** WORK REQUEST **
Each line below with the word "your" needs to be copied.

(DATASET)

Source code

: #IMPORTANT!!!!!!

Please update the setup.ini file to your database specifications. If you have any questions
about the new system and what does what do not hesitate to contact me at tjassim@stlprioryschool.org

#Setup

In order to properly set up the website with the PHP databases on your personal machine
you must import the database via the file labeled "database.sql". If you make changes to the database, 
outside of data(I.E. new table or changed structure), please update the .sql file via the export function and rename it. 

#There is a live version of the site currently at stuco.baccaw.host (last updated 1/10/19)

(End DATASET)

** RESPONSE FOR THIS EXERCISE **
Please update the setup.ini file to your database specifications. If you have any questions
In order to properly set up the website with the PHP databases on your personal machine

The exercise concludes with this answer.